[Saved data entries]
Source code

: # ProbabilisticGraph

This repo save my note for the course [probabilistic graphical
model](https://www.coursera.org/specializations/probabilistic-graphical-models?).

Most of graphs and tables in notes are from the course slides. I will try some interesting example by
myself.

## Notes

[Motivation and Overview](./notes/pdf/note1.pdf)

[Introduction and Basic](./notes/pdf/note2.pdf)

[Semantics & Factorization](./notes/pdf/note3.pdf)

ABOUT THIS TASK » Above are the entries; copy out every line among them that contains the word "graphical".

TASK RESPONSE »
This repo save my note for the course [probabilistic graphical
model](https://www.coursera.org/specializations/probabilistic-graphical-models?).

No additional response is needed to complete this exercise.